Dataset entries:

◆ ◆ ◆ ◆ ◆ ◆ ◆

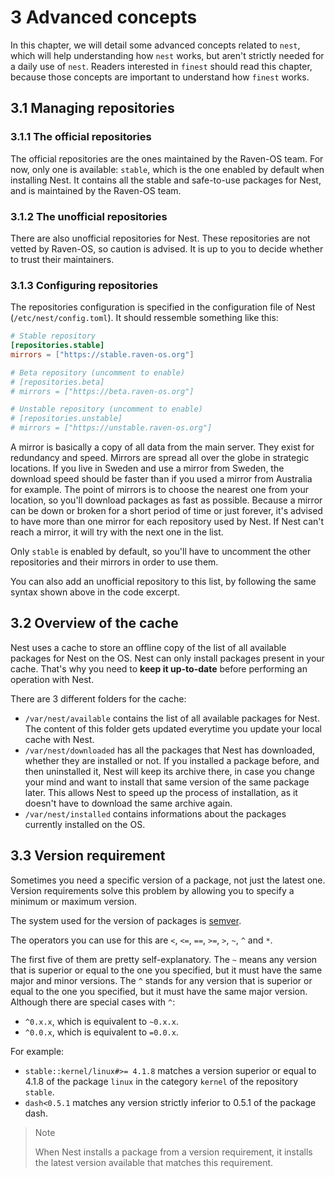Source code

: # 3 Advanced concepts
In this chapter, we will detail some advanced concepts related to `nest`, which will help understanding how `nest` works, but aren't strictly needed for a daily use of `nest`.
Readers interested in `finest` should read this chapter, because those concepts are important to understand how `finest` works.

## 3.1 Managing repositories
### 3.1.1 The official repositories
The official repositories are the ones maintained by the Raven-OS team.
For now, only one is available: `stable`, which is the one enabled by default when installing Nest.
It contains all the stable and safe-to-use packages for Nest, and is maintained by the Raven-OS team.

### 3.1.2 The unofficial repositories
There are also unofficial repositories for Nest.
These repositories are not vetted by Raven-OS, so caution is advised.
It is up to you to decide whether to trust their maintainers.

### 3.1.3 Configuring repositories
The repositories configuration is specified in the configuration file of Nest (`/etc/nest/config.toml`).
It should ressemble something like this:

```toml
# Stable repository
[repositories.stable]
mirrors = ["https://stable.raven-os.org"]

# Beta repository (uncomment to enable)
# [repositories.beta]
# mirrors = ["https://beta.raven-os.org"]

# Unstable repository (uncomment to enable)
# [repositories.unstable]
# mirrors = ["https://unstable.raven-os.org"]
```

A mirror is basically a copy of all data from the main server.
They exist for redundancy and speed.
Mirrors are spread all over the globe in strategic locations.
If you live in Sweden and use a mirror from Sweden, the download speed should be faster than if you used a mirror from Australia for example.
The point of mirrors is to choose the nearest one from your location, so you'll download packages as fast as possible.
Because a mirror can be down or broken for a short period of time or just forever, it's advised to have more than one mirror for each repository used by Nest.
If Nest can't reach a mirror, it will try with the next one in the list.

Only `stable` is enabled by default, so you'll have to uncomment the other repositories and their mirrors in order to use them.

You can also add an unofficial repository to this list, by following the same syntax shown above in the code excerpt.

## 3.2 Overview of the cache
Nest uses a cache to store an offline copy of the list of all available packages for Nest on the OS.
Nest can only install packages present in your cache.
That's why you need to **keep it up-to-date** before performing an operation with Nest.

There are 3 different folders for the cache:
* `/var/nest/available` contains the list of all available packages for Nest.
The content of this folder gets updated everytime you update your local cache with Nest.
* `/var/nest/downloaded` has all the packages that Nest has downloaded, whether they are installed or not.
If you installed a package before, and then uninstalled it, Nest will keep its archive there, in case you change your mind and want to install that same version of the same package later.
This allows Nest to speed up the process of installation, as it doesn't have to download the same archive again.
* `/var/nest/installed` contains informations about the packages currently installed on the OS.

## 3.3 Version requirement
Sometimes you need a specific version of a package, not just the latest one.
Version requirements solve this problem by allowing you to specify a minimum or maximum version.

The system used for the version of packages is [semver](https://semver.org/).

The operators you can use for this are `<`, `<=`, `==`, `>=`, `>`, `~`, `^` and `*`.

The first five of them are pretty self-explanatory.
The `~` means any version that is superior or equal to the one you specified, but it must have the same major and minor versions.
The `^` stands for any version that is superior or equal to the one you specified, but it must have the same major version.
Although there are special cases with `^`:
* `^0.x.x`, which is equivalent to `~0.x.x`.
* `^0.0.x`, which is equivalent to `=0.0.x`.

For example:
* `stable::kernel/linux#>= 4.1.8` matches a version superior or equal to 4.1.8 of the package `linux` in the category `kernel` of the repository `stable`.
* `dash<0.5.1` matches any version strictly inferior to 0.5.1 of the package dash.

> Note
>
> When Nest installs a package from a version requirement, it installs the latest version available that matches this requirement.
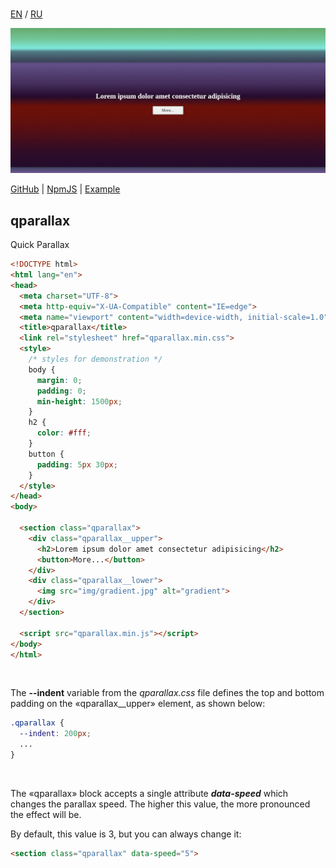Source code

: <br>

[EN](https://github.com/reacton-js/qparallax/blob/main/README.md) / [RU](https://github.com/reacton-js/qparallax/blob/main/README_RU.md)

![qparallax](https://raw.githubusercontent.com/reacton-js/qparallax/main/qparallax/logo.jpg)

[GitHub](https://github.com/reacton-js/qparallax) | [NpmJS](https://www.npmjs.com/package/qparallax) | [Example](http://u92502bm.beget.tech/qparallax/)

## qparallax

Quick Parallax

```html
<!DOCTYPE html>
<html lang="en">
<head>
  <meta charset="UTF-8">
  <meta http-equiv="X-UA-Compatible" content="IE=edge">
  <meta name="viewport" content="width=device-width, initial-scale=1.0">
  <title>qparallax</title>
  <link rel="stylesheet" href="qparallax.min.css">
  <style>
    /* styles for demonstration */
    body {
      margin: 0;
      padding: 0;
      min-height: 1500px;
    }
    h2 {
      color: #fff;
    }
    button {
      padding: 5px 30px;
    }
  </style>
</head>
<body>

  <section class="qparallax">
    <div class="qparallax__upper">
      <h2>Lorem ipsum dolor amet consectetur adipisicing</h2>
      <button>More...</button>
    </div>
    <div class="qparallax__lower">
      <img src="img/gradient.jpg" alt="gradient">
    </div>
  </section>
  
  <script src="qparallax.min.js"></script>
</body>
</html>
```

<br>

The **--indent** variable from the *qparallax.css* file defines the top and bottom padding on the «qparallax__upper» element, as shown below:

```css
.qparallax {
  --indent: 200px;
  ...
}
```

<br>

The «qparallax» block accepts a single attribute ***data-speed*** which changes the parallax speed. The higher this value, the more pronounced the effect will be.

By default, this value is 3, but you can always change it:

```html
<section class="qparallax" data-speed="5">
```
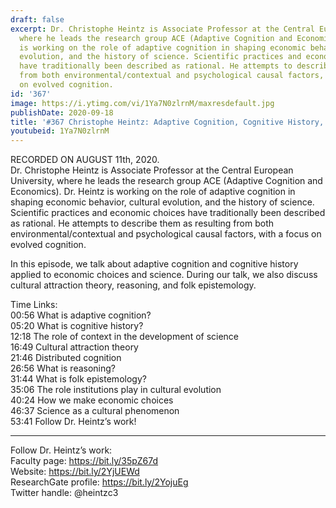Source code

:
 ```yaml
---
draft: false
excerpt: Dr. Christophe Heintz is Associate Professor at the Central European University,
  where he leads the research group ACE (Adaptive Cognition and Economics). Dr. Heintz
  is working on the role of adaptive cognition in shaping economic behavior, cultural
  evolution, and the history of science. Scientific practices and economic choices
  have traditionally been described as rational. He attempts to describe them as resulting
  from both environmental/contextual and psychological causal factors, with a focus
  on evolved cognition.
id: '367'
image: https://i.ytimg.com/vi/1Ya7N0zlrnM/maxresdefault.jpg
publishDate: 2020-09-18
title: '#367 Christophe Heintz: Adaptive Cognition, Cognitive History, and Science'
youtubeid: 1Ya7N0zlrnM
---
```

RECORDED ON AUGUST 11th, 2020.  
Dr. Christophe Heintz is Associate Professor at the Central European University, where he leads the research group ACE (Adaptive Cognition and Economics). Dr. Heintz is working on the role of adaptive cognition in shaping economic behavior, cultural evolution, and the history of science. Scientific practices and economic choices have traditionally been described as rational. He attempts to describe them as resulting from both environmental/contextual and psychological causal factors, with a focus on evolved cognition.

In this episode, we talk about adaptive cognition and cognitive history applied to economic choices and science. During our talk, we also discuss cultural attraction theory, reasoning, and folk epistemology.

Time Links:  
00:56  What is adaptive cognition?  
05:20  What is cognitive history?  
12:18  The role of context in the development of science  
16:49  Cultural attraction theory  
21:46  Distributed cognition  
26:56  What is reasoning?  
31:44  What is folk epistemology?  
35:06  The role institutions play in cultural evolution  
40:24  How we make economic choices  
46:37  Science as a cultural phenomenon  
53:41  Follow Dr. Heintz’s work!

---

Follow Dr. Heintz’s work:  
Faculty page: https://bit.ly/35pZ67d  
Website: https://bit.ly/2YjUEWd  
ResearchGate profile: https://bit.ly/2YojuEg  
Twitter handle: @heintzc3
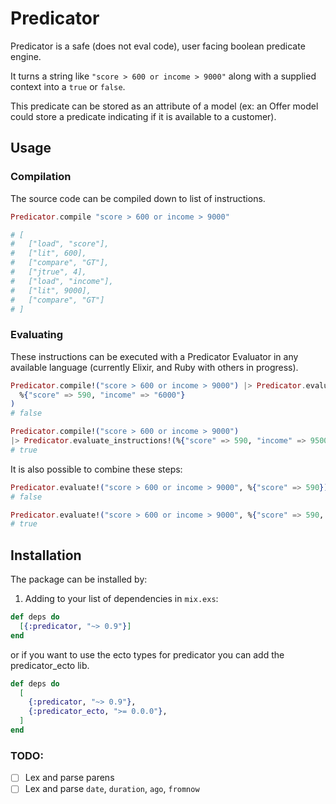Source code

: # Predicator

Predicator is a safe (does not eval code), user facing boolean predicate engine.

It turns a string like `"score > 600 or income > 9000"` along with a supplied context into a `true` or `false`.

This predicate can be stored as an attribute of a model (ex: an Offer model could store a predicate indicating if it is available to a customer).

## Usage

### Compilation

The source code can be compiled down to list of instructions.

```elixir
Predicator.compile "score > 600 or income > 9000"

# [
#   ["load", "score"],
#   ["lit", 600],
#   ["compare", "GT"],
#   ["jtrue", 4],
#   ["load", "income"],
#   ["lit", 9000],
#   ["compare", "GT"]
# ]
```

### Evaluating

These instructions can be executed with a Predicator Evaluator in any available language (currently Elixir, and Ruby with others in progress).

```elixir
Predicator.compile!("score > 600 or income > 9000") |> Predicator.evaluate_instructions!(
  %{"score" => 590, "income" => "6000"}
)
# false

Predicator.compile!("score > 600 or income > 9000")
|> Predicator.evaluate_instructions!(%{"score" => 590, "income" => 9500})
# true
```

It is also possible to combine these steps:

```elixir
Predicator.evaluate!("score > 600 or income > 9000", %{"score" => 590})
# false

Predicator.evaluate!("score > 600 or income > 9000", %{"score" => 590, "income" => 9500})
# true
```

## Installation

The package can be installed by:

1. Adding to your list of dependencies in `mix.exs`:

  ```elixir
  def deps do
    [{:predicator, "~> 0.9"}]
  end
  ```

  or if you want to use the ecto types for predicator you can add the predicator_ecto lib.

  ```elixir
  def deps do
    [
      {:predicator, "~> 0.9"},
      {:predicator_ecto, ">= 0.0.0"},
    ]
  end
  ```

### TODO:

- [ ] Lex and parse parens
- [ ] Lex and parse `date`, `duration`, `ago`, `fromnow`
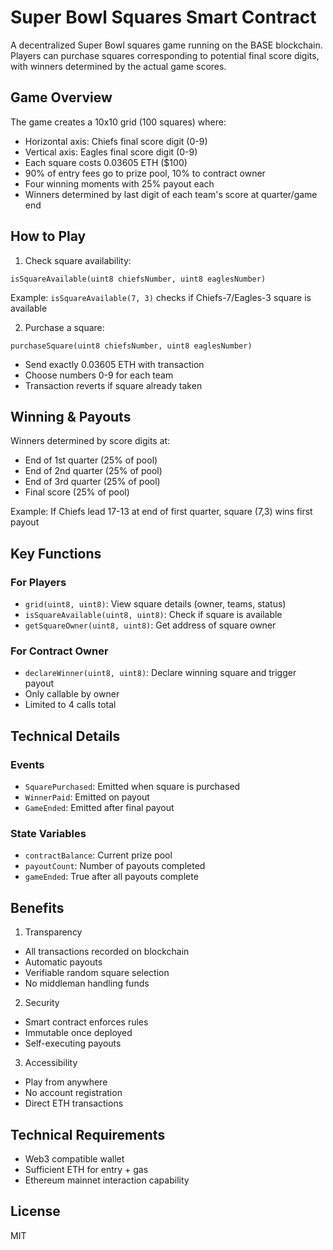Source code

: # Super Bowl Squares Smart Contract

A decentralized Super Bowl squares game running on the BASE blockchain. Players can purchase squares corresponding to potential final score digits, with winners determined by the actual game scores.

## Game Overview

The game creates a 10x10 grid (100 squares) where:
- Horizontal axis: Chiefs final score digit (0-9)
- Vertical axis: Eagles final score digit (0-9)
- Each square costs 0.03605 ETH ($100)
- 90% of entry fees go to prize pool, 10% to contract owner
- Four winning moments with 25% payout each
- Winners determined by last digit of each team's score at quarter/game end

## How to Play

1. Check square availability:
```solidity
isSquareAvailable(uint8 chiefsNumber, uint8 eaglesNumber)
```
Example: `isSquareAvailable(7, 3)` checks if Chiefs-7/Eagles-3 square is available

2. Purchase a square:
```solidity
purchaseSquare(uint8 chiefsNumber, uint8 eaglesNumber)
```
- Send exactly 0.03605 ETH with transaction
- Choose numbers 0-9 for each team
- Transaction reverts if square already taken

## Winning & Payouts

Winners determined by score digits at:
- End of 1st quarter (25% of pool)
- End of 2nd quarter (25% of pool)
- End of 3rd quarter (25% of pool)
- Final score (25% of pool)

Example: If Chiefs lead 17-13 at end of first quarter, square (7,3) wins first payout

## Key Functions

### For Players
- `grid(uint8, uint8)`: View square details (owner, teams, status)
- `isSquareAvailable(uint8, uint8)`: Check if square is available
- `getSquareOwner(uint8, uint8)`: Get address of square owner

### For Contract Owner
- `declareWinner(uint8, uint8)`: Declare winning square and trigger payout
- Only callable by owner
- Limited to 4 calls total

## Technical Details

### Events
- `SquarePurchased`: Emitted when square is purchased
- `WinnerPaid`: Emitted on payout
- `GameEnded`: Emitted after final payout

### State Variables
- `contractBalance`: Current prize pool
- `payoutCount`: Number of payouts completed
- `gameEnded`: True after all payouts complete

## Benefits

1. Transparency
- All transactions recorded on blockchain
- Automatic payouts
- Verifiable random square selection
- No middleman handling funds

2. Security
- Smart contract enforces rules
- Immutable once deployed
- Self-executing payouts

3. Accessibility
- Play from anywhere
- No account registration
- Direct ETH transactions

## Technical Requirements

- Web3 compatible wallet
- Sufficient ETH for entry + gas
- Ethereum mainnet interaction capability

## License
MIT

◆ ◆ ◆ ◆ ◆ ◆ ◆

Write out each line exactly, starting with the line that contains "- Smart contract enforces rules" and stopping after the last line of the data.

# Exercise solution
- Smart contract enforces rules
- Immutable once deployed
- Self-executing payouts

3. Accessibility
- Play from anywhere
- No account registration
- Direct ETH transactions

## Technical Requirements

- Web3 compatible wallet
- Sufficient ETH for entry + gas
- Ethereum mainnet interaction capability

## License
MIT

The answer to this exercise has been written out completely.